Data provided.
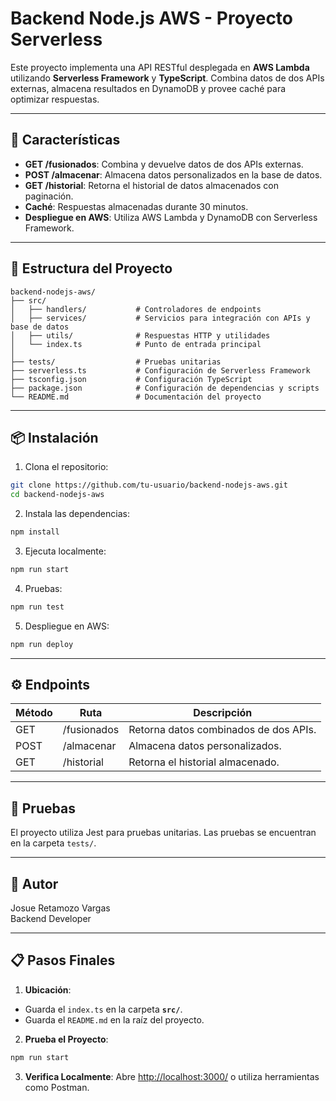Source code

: # Backend Node.js AWS - Proyecto Serverless

Este proyecto implementa una API RESTful desplegada en **AWS Lambda** utilizando **Serverless Framework** y **TypeScript**. Combina datos de dos APIs externas, almacena resultados en DynamoDB y provee caché para optimizar respuestas.

---

## 🚀 Características

- **GET /fusionados**: Combina y devuelve datos de dos APIs externas.
- **POST /almacenar**: Almacena datos personalizados en la base de datos.
- **GET /historial**: Retorna el historial de datos almacenados con paginación.
- **Caché**: Respuestas almacenadas durante 30 minutos.
- **Despliegue en AWS**: Utiliza AWS Lambda y DynamoDB con Serverless Framework.

---

## 📂 Estructura del Proyecto

```plaintext
backend-nodejs-aws/
├── src/
│   ├── handlers/           # Controladores de endpoints
│   ├── services/           # Servicios para integración con APIs y base de datos
│   ├── utils/              # Respuestas HTTP y utilidades
│   └── index.ts            # Punto de entrada principal
│
├── tests/                  # Pruebas unitarias
├── serverless.ts           # Configuración de Serverless Framework
├── tsconfig.json           # Configuración TypeScript
├── package.json            # Configuración de dependencias y scripts
└── README.md               # Documentación del proyecto
```

---

## 📦 Instalación

1. Clona el repositorio:
  ```bash
  git clone https://github.com/tu-usuario/backend-nodejs-aws.git
  cd backend-nodejs-aws
  ```

2. Instala las dependencias:
  ```bash
  npm install
  ```

3. Ejecuta localmente:
  ```bash
  npm run start
  ```

4. Pruebas:
  ```bash
  npm run test
  ```

5. Despliegue en AWS:
  ```bash
  npm run deploy
  ```

---

## ⚙️ Endpoints

| Método | Ruta        | Descripción                              |
|--------|-------------|------------------------------------------|
| GET    | /fusionados | Retorna datos combinados de dos APIs.    |
| POST   | /almacenar  | Almacena datos personalizados.           |
| GET    | /historial  | Retorna el historial almacenado.         |

---

## 🧪 Pruebas

El proyecto utiliza Jest para pruebas unitarias. Las pruebas se encuentran en la carpeta `tests/`.

---

## 📝 Autor

Josue Retamozo Vargas  
Backend Developer

---

## 📋 Pasos Finales

1. **Ubicación**:
  - Guarda el `index.ts` en la carpeta **`src/`**.
  - Guarda el `README.md` en la raíz del proyecto.

2. **Prueba el Proyecto**:
  ```bash
  npm run start
  ```

3. **Verifica Localmente**:
  Abre [http://localhost:3000/](http://localhost:3000/) o utiliza herramientas como Postman.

Your task. Using the records above, report each line that contains the word "Framework" by copying it.

Written reply.
Este proyecto implementa una API RESTful desplegada en **AWS Lambda** utilizando **Serverless Framework** y **TypeScript**. Combina datos de dos APIs externas, almacena resultados en DynamoDB y provee caché para optimizar respuestas.
- **Despliegue en AWS**: Utiliza AWS Lambda y DynamoDB con Serverless Framework.
├── serverless.ts           # Configuración de Serverless Framework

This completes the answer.